(Given information begins)

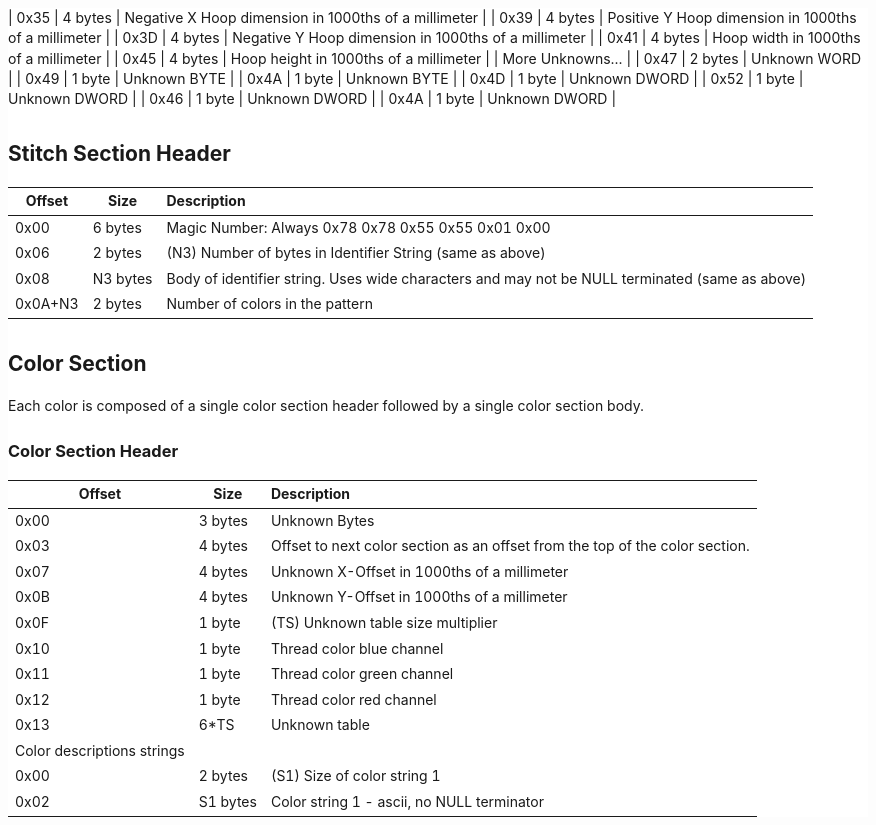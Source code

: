| 0x35 | 4 bytes | Negative X Hoop dimension in 1000ths of a millimeter |
| 0x39 | 4 bytes | Positive Y Hoop dimension in 1000ths of a millimeter |
| 0x3D | 4 bytes | Negative Y Hoop dimension in 1000ths of a millimeter |
| 0x41 | 4 bytes | Hoop width in 1000ths of a millimeter |
| 0x45 | 4 bytes | Hoop height in 1000ths of a millimeter |
| More Unknowns... |
| 0x47 | 2 bytes | Unknown WORD |
| 0x49 | 1 byte | Unknown BYTE |
| 0x4A | 1 byte | Unknown BYTE |
| 0x4D | 1 byte | Unknown DWORD |
| 0x52 | 1 byte | Unknown DWORD |
| 0x46 | 1 byte | Unknown DWORD |
| 0x4A | 1 byte | Unknown DWORD |

## Stitch Section Header

| Offset | Size | Description |
| --- | --- | :--- |
| 0x00 | 6 bytes | Magic Number: Always 0x78 0x78 0x55 0x55 0x01 0x00 |
| 0x06 | 2 bytes | (N3) Number of bytes in Identifier String (same as above) |
| 0x08 | N3 bytes | Body of identifier string. Uses wide characters and may not be NULL terminated (same as above) |
| 0x0A+N3 | 2 bytes | Number of colors in the pattern |

## Color Section

Each color is composed of a single color section header followed by a single color section body.

### Color Section Header

| Offset | Size | Description |
| --- | --- | :--- |
| 0x00 | 3 bytes | Unknown Bytes |
| 0x03 | 4 bytes | Offset to next color section as an offset from the top of the color section. |
| 0x07 | 4 bytes | Unknown X-Offset in 1000ths of a millimeter |
| 0x0B | 4 bytes | Unknown Y-Offset in 1000ths of a millimeter |
| 0x0F | 1 byte | (TS) Unknown table size multiplier |
| 0x10 | 1 byte | Thread color blue channel |
| 0x11 | 1 byte | Thread color green channel |
| 0x12 | 1 byte | Thread color red channel |
| 0x13 | 6*TS | Unknown table |
| Color descriptions strings |
| 0x00 | 2 bytes | (S1) Size of color string 1 |
| 0x02 | S1 bytes | Color string 1 - ascii, no NULL terminator |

(Given information ends)

Exercise:
Look through the entries above and find each line where the word "dimension" occurs; copy those lines.

Output below:
:| 0x35 | 4 bytes | Negative X Hoop dimension in 1000ths of a millimeter |
| 0x39 | 4 bytes | Positive Y Hoop dimension in 1000ths of a millimeter |
| 0x3D | 4 bytes | Negative Y Hoop dimension in 1000ths of a millimeter |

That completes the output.